[prev in list] [next in list] [prev in thread] [next in thread] 

List:       aspell-user
Subject:    Re: [Aspell-user] =?utf-8?q?What_letters_belongs_to_a_word=3F_=28issu?=
From:       Kevin Atkinson <kevina () gnu ! org>
Date:       2011-09-10 23:14:26
Message-ID: alpine.BSF.2.00.1109101659090.13702 () bas ! flux ! utah ! edu
[Download RAW message or body]


On Sat, 10 Sep 2011, Daniel wrote:

> Kevin Atkinson <kevina <at> gnu.org> writes:
>> More or less.  Please see
>> http://aspell.net/man-html/Notes-on-8_002dbit-Characters.html.  That being
>> said the problem you are facing is not just because the dictionary is
>> 8-bit, but also because I convert the document to the 8-bit encoding
>> before I tokenize it.  The latter is something I plan to eventually fix.
>> If you really want to be able to recognize Turkish words when using the
>> English dictionary than you can try the attached special character set.
>> Unzip the contents in `aspell config data-dir` then change  "charset
>> iso8859-1" to "charset iso8859-1-u" in en.dat.
>
> Yes, since I have the knowledge to correctly spell non-English place names
> etc, then I really want to do that. Thanks Kevin, that text explained quite
> well why Aspell functions the way it does, and it now comes through as less
> silly... The alternative charset worked fine!
>
>> However, even if Aspell did recognize the word correctly it would be
>> unlikely to do what you want when using the English dictionary because
>> special rules are needed to handle the Turkish ı when changing case.
>
> Certainly. But now I can at least easily add whole words to the private
> dictionary, even if I have to add them once per case.

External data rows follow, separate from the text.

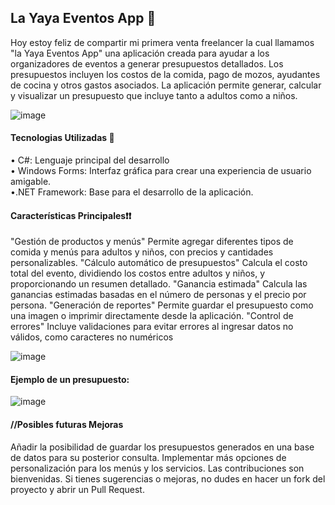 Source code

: <h2>La Yaya Eventos App 📝</h2>

<p>Hoy estoy feliz de compartir mi primera venta freelancer la cual llamamos "la Yaya Eventos App" una aplicación creada para ayudar a los organizadores de eventos a generar presupuestos detallados. Los presupuestos incluyen los costos de la comida, pago de mozos, ayudantes de cocina y otros gastos asociados. La aplicación permite generar, calcular y visualizar un presupuesto que incluye tanto a adultos como a niños.</p>

![image](https://github.com/user-attachments/assets/4b079a94-29f9-41f6-8b79-f1d5f94d7d49)


<h4>Tecnologias Utilizadas 📑</h4>

• C#: Lenguaje principal del desarrollo</br>
• Windows Forms: Interfaz gráfica para crear una experiencia de usuario amigable.</br>
•.NET Framework: Base para el desarrollo de la aplicación.</br>

<h4>Características Principales❗❗</h4>

<p>"Gestión de productos y menús" Permite agregar diferentes tipos de comida y menús para adultos y niños, con precios y cantidades personalizables.
  "Cálculo automático de presupuestos" Calcula el costo total del evento, dividiendo los costos entre adultos y niños, y proporcionando un resumen detallado.
  "Ganancia estimada" Calcula las ganancias estimadas basadas en el número de personas y el precio por persona.
  "Generación de reportes" Permite guardar el presupuesto como una imagen o imprimir directamente desde la aplicación.
  "Control de errores" Incluye validaciones para evitar errores al ingresar datos no válidos, como caracteres no numéricos</p>

![image](https://github.com/user-attachments/assets/b947e513-8c3f-4e73-89ca-78031c43f6b3)

<h4>Ejemplo de un presupuesto:</h4>

![image](https://github.com/user-attachments/assets/fa23407e-85a1-4239-9474-25777afbe13e)


<h4>//Posibles futuras Mejoras</h4>

<p>Añadir la posibilidad de guardar los presupuestos generados en una base de datos para su posterior consulta.
Implementar más opciones de personalización para los menús y los servicios.
Las contribuciones son bienvenidas. Si tienes sugerencias o mejoras, no dudes en hacer un fork del proyecto y abrir un Pull Request.</p>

Note that the personal dictionary is likely to be saved in this internal 
encoding.  This is unlikely what you want since only Aspell can read the 
encoding.  Once the personal dictionary is created you can convert it to 
UTF-8 using the following command:

   aspell conv iso8859-1-u utf-8 < OLD > NEW

then edit NEW and add the string " utf-8" to the first line.  See 
(http://aspell.net/man-html/Format-of-the-Personal-and-Replacement-Dictionaries.html) 
You have Aspell use utf-8 by default by adding the line:

   data-encoding utf-8

to "en.dat", see (http://aspell.net/man-html/The-Language-Data-File.html).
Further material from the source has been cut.